[To do]:
Return each line below holding the string "需要等待大量买盘和流动性进入市场才能确认反转".

[Data extract]:
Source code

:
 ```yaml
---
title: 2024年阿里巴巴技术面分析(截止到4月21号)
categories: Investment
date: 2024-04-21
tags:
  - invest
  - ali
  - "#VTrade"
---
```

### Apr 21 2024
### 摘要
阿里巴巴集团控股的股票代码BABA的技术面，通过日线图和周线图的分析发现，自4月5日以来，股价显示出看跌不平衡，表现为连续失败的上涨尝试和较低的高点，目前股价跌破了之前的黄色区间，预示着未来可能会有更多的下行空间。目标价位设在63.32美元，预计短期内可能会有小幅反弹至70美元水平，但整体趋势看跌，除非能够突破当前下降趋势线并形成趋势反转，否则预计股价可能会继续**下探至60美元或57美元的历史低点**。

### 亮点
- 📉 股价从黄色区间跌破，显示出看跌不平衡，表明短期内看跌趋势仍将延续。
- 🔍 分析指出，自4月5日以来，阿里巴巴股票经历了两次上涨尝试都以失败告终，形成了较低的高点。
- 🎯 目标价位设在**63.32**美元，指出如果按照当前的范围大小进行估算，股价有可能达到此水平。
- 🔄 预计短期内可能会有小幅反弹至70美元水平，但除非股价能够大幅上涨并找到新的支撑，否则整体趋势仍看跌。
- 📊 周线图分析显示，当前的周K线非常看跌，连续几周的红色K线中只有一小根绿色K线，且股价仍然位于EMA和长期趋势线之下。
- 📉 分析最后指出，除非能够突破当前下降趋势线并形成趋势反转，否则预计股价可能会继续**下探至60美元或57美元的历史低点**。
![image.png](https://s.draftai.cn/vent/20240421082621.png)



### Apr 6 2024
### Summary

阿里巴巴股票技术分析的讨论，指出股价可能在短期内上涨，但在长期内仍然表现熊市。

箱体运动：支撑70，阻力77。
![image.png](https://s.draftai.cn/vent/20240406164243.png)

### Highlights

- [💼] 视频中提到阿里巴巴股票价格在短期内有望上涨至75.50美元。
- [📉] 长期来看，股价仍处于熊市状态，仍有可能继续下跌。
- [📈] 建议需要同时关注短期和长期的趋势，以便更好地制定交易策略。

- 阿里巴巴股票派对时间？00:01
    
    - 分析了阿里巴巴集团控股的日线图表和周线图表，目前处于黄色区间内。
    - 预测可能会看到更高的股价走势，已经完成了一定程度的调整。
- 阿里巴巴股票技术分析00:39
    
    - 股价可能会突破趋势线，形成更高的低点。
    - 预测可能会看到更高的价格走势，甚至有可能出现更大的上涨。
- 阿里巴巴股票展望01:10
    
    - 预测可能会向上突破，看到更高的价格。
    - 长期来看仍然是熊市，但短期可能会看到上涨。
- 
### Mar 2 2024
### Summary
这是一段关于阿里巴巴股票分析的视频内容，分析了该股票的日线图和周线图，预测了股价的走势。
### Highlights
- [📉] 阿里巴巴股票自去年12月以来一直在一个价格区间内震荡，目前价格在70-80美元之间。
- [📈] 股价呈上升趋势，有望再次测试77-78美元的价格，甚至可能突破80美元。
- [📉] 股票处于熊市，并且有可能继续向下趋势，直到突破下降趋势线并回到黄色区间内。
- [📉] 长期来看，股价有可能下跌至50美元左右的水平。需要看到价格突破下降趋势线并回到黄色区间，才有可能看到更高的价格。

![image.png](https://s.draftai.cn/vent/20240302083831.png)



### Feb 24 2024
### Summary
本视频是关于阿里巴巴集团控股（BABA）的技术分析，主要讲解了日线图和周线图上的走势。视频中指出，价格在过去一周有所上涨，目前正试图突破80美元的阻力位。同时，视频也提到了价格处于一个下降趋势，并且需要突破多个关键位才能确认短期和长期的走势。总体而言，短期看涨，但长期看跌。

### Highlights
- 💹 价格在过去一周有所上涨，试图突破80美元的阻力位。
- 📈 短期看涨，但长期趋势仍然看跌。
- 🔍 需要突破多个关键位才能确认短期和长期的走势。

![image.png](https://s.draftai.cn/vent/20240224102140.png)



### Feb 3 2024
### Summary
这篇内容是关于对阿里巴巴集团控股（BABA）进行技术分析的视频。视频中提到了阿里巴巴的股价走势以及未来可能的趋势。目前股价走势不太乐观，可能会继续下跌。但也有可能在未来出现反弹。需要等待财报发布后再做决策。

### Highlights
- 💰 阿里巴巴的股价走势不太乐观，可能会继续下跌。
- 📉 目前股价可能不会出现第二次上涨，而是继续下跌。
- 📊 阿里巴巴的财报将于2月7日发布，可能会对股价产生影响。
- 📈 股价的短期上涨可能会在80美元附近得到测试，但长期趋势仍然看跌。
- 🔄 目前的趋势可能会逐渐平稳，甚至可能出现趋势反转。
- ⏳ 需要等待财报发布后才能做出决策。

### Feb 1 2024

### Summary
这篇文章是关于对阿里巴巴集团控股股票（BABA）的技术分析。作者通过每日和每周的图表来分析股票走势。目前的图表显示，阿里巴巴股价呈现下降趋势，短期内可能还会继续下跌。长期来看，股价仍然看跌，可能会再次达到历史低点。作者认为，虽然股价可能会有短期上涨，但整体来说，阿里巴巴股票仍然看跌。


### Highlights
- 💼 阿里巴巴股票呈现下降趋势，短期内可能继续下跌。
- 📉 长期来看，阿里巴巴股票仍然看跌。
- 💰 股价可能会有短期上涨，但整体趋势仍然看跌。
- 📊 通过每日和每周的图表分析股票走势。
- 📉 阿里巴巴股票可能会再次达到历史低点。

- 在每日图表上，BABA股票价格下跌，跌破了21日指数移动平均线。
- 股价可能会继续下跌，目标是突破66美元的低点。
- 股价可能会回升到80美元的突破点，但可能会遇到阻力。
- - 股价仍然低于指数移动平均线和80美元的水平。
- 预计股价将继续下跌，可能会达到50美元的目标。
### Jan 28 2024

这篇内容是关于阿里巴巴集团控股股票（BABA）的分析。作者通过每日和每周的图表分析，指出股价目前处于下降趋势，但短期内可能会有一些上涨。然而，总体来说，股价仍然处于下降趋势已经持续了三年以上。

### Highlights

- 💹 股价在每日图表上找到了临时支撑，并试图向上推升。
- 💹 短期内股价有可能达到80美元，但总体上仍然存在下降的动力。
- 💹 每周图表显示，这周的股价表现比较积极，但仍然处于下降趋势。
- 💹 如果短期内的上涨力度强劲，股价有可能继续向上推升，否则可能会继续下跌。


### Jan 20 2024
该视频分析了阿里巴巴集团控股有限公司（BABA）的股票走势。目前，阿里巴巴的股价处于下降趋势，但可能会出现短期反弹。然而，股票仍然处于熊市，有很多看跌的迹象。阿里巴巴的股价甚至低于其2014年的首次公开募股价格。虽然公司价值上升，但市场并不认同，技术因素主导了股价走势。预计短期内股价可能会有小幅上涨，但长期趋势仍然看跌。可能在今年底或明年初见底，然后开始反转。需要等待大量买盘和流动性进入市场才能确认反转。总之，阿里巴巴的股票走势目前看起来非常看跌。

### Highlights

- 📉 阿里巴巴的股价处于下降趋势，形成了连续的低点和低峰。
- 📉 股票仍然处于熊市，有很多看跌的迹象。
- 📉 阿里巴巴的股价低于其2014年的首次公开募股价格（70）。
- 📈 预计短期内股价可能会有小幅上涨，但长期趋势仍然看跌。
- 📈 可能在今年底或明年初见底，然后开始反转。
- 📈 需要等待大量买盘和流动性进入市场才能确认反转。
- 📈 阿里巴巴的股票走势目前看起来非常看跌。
==
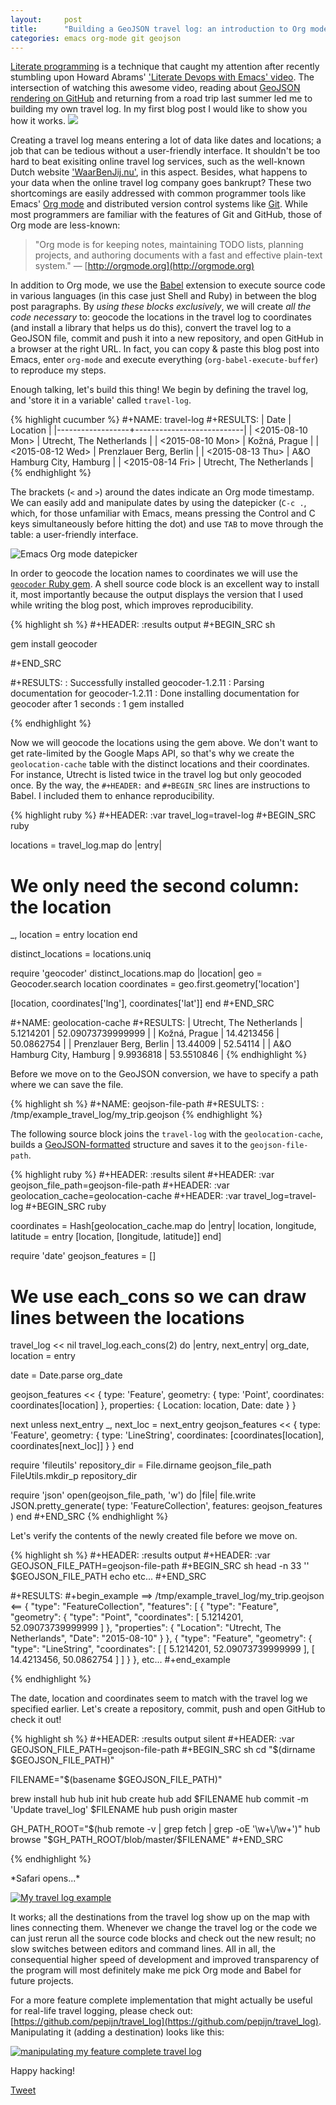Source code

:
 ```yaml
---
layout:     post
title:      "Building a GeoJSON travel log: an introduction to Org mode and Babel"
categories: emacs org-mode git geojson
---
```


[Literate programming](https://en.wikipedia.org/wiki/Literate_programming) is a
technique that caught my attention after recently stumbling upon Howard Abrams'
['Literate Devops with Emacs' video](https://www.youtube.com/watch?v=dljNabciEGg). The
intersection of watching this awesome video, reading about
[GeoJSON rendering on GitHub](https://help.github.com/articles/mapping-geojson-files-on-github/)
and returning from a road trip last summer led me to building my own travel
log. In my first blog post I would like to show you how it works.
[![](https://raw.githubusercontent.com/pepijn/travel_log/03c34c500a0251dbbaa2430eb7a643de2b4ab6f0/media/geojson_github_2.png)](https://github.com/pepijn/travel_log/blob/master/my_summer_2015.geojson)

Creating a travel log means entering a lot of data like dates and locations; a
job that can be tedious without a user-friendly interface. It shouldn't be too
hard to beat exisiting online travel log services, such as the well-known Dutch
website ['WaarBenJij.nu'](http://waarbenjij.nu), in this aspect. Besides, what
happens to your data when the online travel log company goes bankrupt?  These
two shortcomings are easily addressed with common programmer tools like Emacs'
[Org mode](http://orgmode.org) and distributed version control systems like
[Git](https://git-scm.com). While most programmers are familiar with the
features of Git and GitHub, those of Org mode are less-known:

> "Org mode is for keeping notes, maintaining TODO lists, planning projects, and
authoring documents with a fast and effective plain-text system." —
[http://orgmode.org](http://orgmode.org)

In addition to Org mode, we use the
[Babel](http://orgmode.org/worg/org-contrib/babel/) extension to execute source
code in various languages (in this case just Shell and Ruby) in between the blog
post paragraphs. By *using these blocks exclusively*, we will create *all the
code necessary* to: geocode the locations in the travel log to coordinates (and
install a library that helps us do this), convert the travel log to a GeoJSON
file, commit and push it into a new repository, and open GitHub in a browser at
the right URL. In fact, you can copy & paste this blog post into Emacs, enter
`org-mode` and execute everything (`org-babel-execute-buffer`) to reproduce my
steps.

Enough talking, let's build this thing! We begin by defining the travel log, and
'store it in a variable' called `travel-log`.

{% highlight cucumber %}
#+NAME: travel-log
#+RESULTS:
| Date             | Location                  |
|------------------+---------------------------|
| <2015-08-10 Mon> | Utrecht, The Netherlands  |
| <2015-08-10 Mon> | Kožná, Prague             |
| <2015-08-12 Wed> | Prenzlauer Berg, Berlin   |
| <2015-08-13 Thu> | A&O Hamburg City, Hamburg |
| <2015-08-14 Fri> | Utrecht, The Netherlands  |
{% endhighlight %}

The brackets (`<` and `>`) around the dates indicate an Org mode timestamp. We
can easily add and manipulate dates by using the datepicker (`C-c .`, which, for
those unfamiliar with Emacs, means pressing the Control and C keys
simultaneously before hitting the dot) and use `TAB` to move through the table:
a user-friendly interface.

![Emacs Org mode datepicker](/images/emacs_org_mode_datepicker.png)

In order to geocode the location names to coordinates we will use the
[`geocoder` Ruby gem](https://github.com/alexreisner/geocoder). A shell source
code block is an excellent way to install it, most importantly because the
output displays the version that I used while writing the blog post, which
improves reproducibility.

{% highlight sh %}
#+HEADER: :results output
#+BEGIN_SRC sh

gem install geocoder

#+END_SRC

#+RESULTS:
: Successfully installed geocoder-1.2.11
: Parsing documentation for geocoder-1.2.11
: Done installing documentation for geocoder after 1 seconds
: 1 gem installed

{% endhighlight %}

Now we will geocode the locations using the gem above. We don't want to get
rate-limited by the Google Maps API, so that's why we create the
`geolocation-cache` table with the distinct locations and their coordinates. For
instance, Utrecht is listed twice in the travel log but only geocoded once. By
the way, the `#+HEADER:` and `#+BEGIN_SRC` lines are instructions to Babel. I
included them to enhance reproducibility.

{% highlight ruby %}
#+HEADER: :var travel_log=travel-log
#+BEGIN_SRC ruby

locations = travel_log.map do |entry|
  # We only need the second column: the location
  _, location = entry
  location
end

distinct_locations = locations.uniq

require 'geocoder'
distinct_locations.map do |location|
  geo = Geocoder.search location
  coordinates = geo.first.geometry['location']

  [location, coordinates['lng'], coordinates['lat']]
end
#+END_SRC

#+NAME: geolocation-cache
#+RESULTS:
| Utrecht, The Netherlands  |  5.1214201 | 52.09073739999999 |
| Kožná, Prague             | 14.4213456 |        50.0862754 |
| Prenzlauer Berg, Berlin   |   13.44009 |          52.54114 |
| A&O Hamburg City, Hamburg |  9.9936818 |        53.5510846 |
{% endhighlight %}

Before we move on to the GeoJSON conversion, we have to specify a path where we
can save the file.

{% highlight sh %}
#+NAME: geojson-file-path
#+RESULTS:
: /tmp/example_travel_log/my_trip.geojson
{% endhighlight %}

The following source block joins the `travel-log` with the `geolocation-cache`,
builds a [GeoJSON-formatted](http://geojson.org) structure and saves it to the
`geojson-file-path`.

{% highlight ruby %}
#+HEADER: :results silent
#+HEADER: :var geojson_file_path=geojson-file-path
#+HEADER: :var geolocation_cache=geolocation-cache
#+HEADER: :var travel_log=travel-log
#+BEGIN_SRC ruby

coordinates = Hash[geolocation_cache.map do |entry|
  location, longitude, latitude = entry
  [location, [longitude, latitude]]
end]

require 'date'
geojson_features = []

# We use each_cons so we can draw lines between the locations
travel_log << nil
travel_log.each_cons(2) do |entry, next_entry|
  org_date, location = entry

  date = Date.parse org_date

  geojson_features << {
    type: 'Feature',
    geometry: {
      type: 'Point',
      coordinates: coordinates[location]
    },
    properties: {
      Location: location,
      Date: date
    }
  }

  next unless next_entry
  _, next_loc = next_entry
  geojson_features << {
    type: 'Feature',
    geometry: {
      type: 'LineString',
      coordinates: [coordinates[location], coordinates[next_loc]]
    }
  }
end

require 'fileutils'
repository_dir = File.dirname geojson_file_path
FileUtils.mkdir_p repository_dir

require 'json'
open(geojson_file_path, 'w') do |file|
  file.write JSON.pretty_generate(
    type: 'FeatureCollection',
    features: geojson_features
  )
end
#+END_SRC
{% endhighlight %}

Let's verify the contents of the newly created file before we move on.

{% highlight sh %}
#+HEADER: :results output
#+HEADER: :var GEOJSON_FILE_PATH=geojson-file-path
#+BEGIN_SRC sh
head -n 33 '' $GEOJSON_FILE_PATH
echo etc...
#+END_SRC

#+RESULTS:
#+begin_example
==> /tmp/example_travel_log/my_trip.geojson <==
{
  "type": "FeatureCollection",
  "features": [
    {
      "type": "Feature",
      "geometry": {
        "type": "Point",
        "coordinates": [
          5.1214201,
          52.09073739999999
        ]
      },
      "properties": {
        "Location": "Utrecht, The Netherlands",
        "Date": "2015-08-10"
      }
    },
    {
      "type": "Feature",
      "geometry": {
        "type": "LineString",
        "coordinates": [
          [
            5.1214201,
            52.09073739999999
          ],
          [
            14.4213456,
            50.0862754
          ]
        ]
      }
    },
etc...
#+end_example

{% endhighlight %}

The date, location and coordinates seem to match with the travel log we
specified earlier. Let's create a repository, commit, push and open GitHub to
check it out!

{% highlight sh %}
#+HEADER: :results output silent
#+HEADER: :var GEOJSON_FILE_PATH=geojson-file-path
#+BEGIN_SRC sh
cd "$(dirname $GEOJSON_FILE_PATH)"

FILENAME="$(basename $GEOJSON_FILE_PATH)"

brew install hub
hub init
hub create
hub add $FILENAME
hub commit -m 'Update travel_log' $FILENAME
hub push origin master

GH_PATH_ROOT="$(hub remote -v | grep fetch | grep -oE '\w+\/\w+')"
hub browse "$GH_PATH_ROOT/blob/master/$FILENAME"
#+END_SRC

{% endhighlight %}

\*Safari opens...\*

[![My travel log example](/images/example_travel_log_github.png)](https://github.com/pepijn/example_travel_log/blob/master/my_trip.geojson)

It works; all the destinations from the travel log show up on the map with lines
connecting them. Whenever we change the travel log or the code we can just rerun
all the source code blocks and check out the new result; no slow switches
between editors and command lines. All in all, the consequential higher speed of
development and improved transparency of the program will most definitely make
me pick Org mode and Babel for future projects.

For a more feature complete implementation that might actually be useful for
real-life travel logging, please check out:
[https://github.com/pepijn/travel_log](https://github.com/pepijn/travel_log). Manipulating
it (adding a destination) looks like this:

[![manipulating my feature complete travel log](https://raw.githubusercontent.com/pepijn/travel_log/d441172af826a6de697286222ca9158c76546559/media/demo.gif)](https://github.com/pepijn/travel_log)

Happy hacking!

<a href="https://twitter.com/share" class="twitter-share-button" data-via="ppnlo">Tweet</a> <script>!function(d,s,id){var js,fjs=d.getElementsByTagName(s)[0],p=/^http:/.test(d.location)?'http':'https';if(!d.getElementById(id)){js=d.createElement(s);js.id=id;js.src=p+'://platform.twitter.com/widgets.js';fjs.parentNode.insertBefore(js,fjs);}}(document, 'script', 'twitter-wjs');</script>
---
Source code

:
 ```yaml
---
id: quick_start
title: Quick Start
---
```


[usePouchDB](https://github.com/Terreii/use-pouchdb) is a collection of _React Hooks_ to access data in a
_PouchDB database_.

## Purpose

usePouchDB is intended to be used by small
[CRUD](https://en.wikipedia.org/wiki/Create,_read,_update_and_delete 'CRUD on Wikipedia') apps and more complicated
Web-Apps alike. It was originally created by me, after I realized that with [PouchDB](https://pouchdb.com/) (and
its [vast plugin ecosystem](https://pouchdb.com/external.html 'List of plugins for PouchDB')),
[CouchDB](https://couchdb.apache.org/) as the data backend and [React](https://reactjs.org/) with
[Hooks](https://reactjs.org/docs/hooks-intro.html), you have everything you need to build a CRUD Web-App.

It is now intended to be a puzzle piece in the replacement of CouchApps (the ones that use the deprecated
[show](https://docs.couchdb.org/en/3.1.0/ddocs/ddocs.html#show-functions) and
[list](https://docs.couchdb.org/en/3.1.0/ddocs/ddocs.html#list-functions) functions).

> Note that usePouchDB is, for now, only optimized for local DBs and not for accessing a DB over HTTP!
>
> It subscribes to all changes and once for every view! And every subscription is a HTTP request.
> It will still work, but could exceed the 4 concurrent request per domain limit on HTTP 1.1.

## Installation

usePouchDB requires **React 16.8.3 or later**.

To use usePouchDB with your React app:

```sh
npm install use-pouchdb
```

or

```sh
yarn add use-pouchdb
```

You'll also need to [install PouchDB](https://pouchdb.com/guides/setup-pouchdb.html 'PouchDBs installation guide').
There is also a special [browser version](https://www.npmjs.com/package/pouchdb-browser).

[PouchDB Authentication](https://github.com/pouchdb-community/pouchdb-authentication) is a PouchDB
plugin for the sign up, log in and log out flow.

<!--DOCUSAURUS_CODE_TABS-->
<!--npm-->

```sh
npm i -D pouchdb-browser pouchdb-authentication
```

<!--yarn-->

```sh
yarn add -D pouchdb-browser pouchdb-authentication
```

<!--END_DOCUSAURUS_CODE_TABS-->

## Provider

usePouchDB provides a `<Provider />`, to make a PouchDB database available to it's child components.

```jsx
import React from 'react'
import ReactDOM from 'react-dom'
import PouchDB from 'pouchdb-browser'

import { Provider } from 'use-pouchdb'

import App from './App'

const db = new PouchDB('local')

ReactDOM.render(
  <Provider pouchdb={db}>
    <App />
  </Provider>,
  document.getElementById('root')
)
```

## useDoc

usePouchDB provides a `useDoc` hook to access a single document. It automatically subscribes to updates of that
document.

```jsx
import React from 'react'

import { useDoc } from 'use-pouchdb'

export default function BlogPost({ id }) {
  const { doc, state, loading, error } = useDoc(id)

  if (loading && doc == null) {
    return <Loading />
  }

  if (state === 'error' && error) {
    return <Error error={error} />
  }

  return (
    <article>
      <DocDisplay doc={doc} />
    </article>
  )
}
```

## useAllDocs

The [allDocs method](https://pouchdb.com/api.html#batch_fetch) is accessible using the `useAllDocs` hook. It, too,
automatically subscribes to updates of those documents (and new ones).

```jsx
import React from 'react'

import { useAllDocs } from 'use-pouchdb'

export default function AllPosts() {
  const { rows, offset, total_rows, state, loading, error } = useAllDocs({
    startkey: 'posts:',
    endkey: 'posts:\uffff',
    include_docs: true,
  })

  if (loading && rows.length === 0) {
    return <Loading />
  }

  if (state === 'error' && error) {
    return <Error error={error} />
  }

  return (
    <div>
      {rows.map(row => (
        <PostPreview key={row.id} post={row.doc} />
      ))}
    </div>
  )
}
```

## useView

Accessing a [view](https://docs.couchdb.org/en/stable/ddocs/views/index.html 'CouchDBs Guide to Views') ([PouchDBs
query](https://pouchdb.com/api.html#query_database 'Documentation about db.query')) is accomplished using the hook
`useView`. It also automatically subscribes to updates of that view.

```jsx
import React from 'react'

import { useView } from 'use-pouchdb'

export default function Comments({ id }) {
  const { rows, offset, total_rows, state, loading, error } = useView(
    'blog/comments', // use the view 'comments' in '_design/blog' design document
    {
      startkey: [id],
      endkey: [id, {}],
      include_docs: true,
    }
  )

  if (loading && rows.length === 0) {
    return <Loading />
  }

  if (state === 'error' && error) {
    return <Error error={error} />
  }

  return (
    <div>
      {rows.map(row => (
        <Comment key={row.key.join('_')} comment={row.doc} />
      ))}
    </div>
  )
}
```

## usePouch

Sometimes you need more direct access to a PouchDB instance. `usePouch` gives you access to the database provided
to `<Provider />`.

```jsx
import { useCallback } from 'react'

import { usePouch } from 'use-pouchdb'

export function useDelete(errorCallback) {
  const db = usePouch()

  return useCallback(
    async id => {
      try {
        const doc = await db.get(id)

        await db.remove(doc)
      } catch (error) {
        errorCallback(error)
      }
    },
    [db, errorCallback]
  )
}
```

[Result for this exercise]:
该视频分析了阿里巴巴集团控股有限公司（BABA）的股票走势。目前，阿里巴巴的股价处于下降趋势，但可能会出现短期反弹。然而，股票仍然处于熊市，有很多看跌的迹象。阿里巴巴的股价甚至低于其2014年的首次公开募股价格。虽然公司价值上升，但市场并不认同，技术因素主导了股价走势。预计短期内股价可能会有小幅上涨，但长期趋势仍然看跌。可能在今年底或明年初见底，然后开始反转。需要等待大量买盘和流动性进入市场才能确认反转。总之，阿里巴巴的股票走势目前看起来非常看跌。
- 📈 需要等待大量买盘和流动性进入市场才能确认反转。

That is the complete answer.